JLJ: Well, if you keep your threshold high you can deal with this or that and make it to the point where you can hopefully do something that makes some people, like me at sixteen go, "Whoa man, who is this guy?" For me, that was people like Edwin Birdsong, Stanley Clarke, Maxanne. By the way, Maxanne was a nasty, funk R'n' B artist who sang in a band by the same name. On some level, you can't explain the impact music like this makes on our lives. You have to live through it. You can't explain to some kid how Hendrix used the wah-wah pedal or Miles did whatever, you have to know how it came about.

AAJ: And transcended it.

JLJ: Yeah, but at the time they didn't know they were doing anything transcendent. To them, they were just playing some music. They were just doing what the voices in their head were telling them to do. You can hear it when they do it. They did, and I try to do...gravitate towards things..certain harmonies..certain sounds of your instrument...and they're not going to lie to you or mislead you..and if you're not afraid of 'em you go there and represent. And when some kid says, "Man, that was the most incredible mess I ever heard," and you can look 'em in the eye and say, "OK, what are you gonna do about it kid?," that's how the chain keeps goin.' Michael Bland was wondering if there were still any kids that react to music like that? I hope so.

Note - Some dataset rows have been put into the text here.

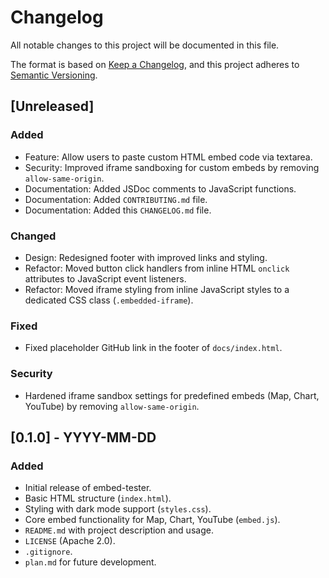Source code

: # Changelog
All notable changes to this project will be documented in this file.

The format is based on [Keep a Changelog](https://keepachangelog.com/en/1.0.0/),
and this project adheres to [Semantic Versioning](https://semver.org/spec/v2.0.0.html).

## [Unreleased]

### Added
- Feature: Allow users to paste custom HTML embed code via textarea.
- Security: Improved iframe sandboxing for custom embeds by removing `allow-same-origin`.
- Documentation: Added JSDoc comments to JavaScript functions.
- Documentation: Added `CONTRIBUTING.md` file.
- Documentation: Added this `CHANGELOG.md` file.

### Changed
- Design: Redesigned footer with improved links and styling.
- Refactor: Moved button click handlers from inline HTML `onclick` attributes to JavaScript event listeners.
- Refactor: Moved iframe styling from inline JavaScript styles to a dedicated CSS class (`.embedded-iframe`).

### Fixed
- Fixed placeholder GitHub link in the footer of `docs/index.html`.

### Security
- Hardened iframe sandbox settings for predefined embeds (Map, Chart, YouTube) by removing `allow-same-origin`.

## [0.1.0] - YYYY-MM-DD
### Added
- Initial release of embed-tester.
- Basic HTML structure (`index.html`).
- Styling with dark mode support (`styles.css`).
- Core embed functionality for Map, Chart, YouTube (`embed.js`).
- `README.md` with project description and usage.
- `LICENSE` (Apache 2.0).
- `.gitignore`.
- `plan.md` for future development. 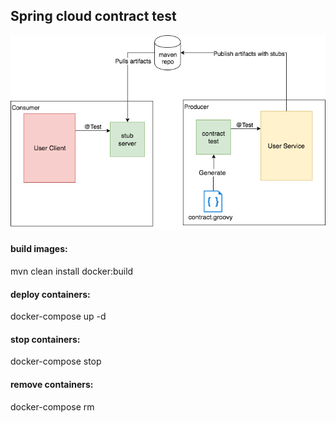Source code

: ## Spring cloud contract test  

![alt text](./cdc.png)

#### build images:
mvn clean install docker:build

#### deploy containers:
docker-compose up -d

#### stop containers:
docker-compose stop

#### remove containers:
docker-compose rm
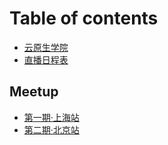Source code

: # Table of contents

* [云原生学院](README.md)
* [直播日程表](webinar.md)

## Meetup

* [第一期·上海站](meetup/01-shanghai.md)
* [第二期·北京站](meetup/02-beijing.md)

AAJ: You're going to run into a few if you start gigging with those guys! (laughs)

JLJ: Let's hope that happens, with all the guys. The community should be like that. I'm going to be naive enough to wake up during the time it's not happening' to think that maybe that's the day it's going to come together, because I can't think of it any other way, even for the most part I know its whack.

If the right people find each other, some good stuff happens. It doesn't happen as often as it should, or maybe even as often as it did, but it does happen. Ted and I were just talking and we said, "Well, what if it didn't happen?" If I was convinced of that I'd go get a nose job and some liposuction and become a crooner I guess. (laughs) But really, the good stuff keeps happening on a continuing basis. There hasn't been a gig that Ted and Charles and I have done that hasn't been a lofty level. Rehearsals are on that level. And that's the way it should be. Ted is not necessarily an avant or whatever you want to call it guy, but he does his version of that and gets right into it. He doesn't fear it.

AAJ: What would have to happen for you guys to mount a 20 date east coast tour?

JLJ: Simple-some tour manager would have to come along and book the dates. I have no management at the moment. I don't do it well. I'm too busy trying to do the music. I can only get a date at the Knitting Factory or in Philly. In France, a local promoter takes care of those dates. If somebody came along that was into the music, and had a few things booked, we'd be there.

AAJ: You must have some conflicts yourself with everyone your working with.